■ **Task to complete**: Search the records below for "error"; copy each line that has it.

Plain-text document sources

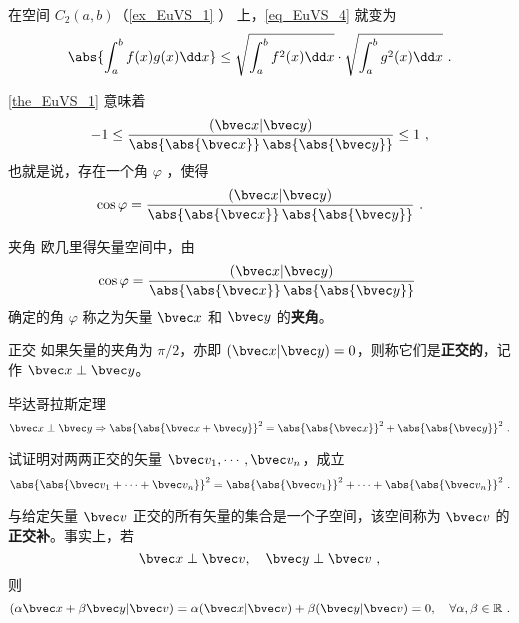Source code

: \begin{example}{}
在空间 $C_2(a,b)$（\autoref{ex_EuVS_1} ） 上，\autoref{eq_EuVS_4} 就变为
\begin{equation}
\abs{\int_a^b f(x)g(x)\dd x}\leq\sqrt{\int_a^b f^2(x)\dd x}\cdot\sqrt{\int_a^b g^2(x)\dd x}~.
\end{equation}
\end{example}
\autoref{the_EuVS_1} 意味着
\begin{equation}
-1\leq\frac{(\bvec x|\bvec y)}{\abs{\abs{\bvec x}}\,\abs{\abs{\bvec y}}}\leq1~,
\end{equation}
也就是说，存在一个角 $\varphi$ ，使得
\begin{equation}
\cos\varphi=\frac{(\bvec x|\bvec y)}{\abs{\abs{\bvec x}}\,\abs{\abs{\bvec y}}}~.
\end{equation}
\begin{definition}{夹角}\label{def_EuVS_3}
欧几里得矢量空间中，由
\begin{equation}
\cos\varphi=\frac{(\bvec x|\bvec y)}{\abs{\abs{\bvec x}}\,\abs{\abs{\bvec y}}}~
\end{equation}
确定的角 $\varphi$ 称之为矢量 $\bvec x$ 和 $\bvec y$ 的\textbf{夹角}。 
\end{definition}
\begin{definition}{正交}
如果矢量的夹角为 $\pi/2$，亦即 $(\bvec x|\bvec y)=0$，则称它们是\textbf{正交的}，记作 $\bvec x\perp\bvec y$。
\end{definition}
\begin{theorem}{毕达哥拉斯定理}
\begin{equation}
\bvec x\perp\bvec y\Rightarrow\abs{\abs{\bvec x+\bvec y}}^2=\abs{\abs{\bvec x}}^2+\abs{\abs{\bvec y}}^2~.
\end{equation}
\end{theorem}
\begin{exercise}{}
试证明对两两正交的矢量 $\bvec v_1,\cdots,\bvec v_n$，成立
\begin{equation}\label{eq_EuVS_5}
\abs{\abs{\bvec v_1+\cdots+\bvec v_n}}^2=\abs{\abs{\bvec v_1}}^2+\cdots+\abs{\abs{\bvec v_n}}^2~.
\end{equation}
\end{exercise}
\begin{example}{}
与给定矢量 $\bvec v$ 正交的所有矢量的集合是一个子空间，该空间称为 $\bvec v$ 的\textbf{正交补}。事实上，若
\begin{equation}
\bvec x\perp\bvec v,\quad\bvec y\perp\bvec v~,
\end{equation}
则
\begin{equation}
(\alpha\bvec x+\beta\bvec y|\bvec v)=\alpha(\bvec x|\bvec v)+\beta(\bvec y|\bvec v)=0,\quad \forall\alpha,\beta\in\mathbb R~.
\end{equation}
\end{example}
---
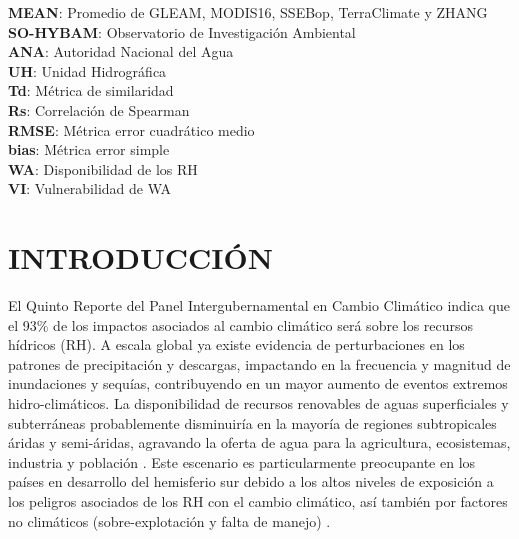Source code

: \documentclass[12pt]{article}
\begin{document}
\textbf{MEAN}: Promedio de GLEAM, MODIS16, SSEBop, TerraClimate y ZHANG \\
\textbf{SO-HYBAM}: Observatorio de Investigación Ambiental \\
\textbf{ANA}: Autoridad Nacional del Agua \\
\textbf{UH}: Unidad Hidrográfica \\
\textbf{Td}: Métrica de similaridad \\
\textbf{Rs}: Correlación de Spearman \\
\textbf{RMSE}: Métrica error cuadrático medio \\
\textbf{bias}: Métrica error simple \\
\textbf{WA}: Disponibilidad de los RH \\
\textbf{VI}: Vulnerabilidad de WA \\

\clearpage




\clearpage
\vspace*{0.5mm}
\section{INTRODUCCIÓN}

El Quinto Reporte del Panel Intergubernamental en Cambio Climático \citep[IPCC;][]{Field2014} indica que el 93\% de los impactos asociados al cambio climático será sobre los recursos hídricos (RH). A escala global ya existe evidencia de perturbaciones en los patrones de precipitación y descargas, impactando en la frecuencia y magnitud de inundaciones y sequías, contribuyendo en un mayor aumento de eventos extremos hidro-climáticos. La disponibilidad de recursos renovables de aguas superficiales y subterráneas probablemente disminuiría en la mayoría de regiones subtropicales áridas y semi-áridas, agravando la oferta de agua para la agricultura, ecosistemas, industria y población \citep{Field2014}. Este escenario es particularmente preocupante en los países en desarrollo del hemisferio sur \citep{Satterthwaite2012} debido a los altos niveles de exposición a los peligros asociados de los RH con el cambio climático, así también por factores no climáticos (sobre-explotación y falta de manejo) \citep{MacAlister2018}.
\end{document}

■ **Answer to this exercise**:
\textbf{RMSE}: Métrica error cuadrático medio \\
\textbf{bias}: Métrica error simple \\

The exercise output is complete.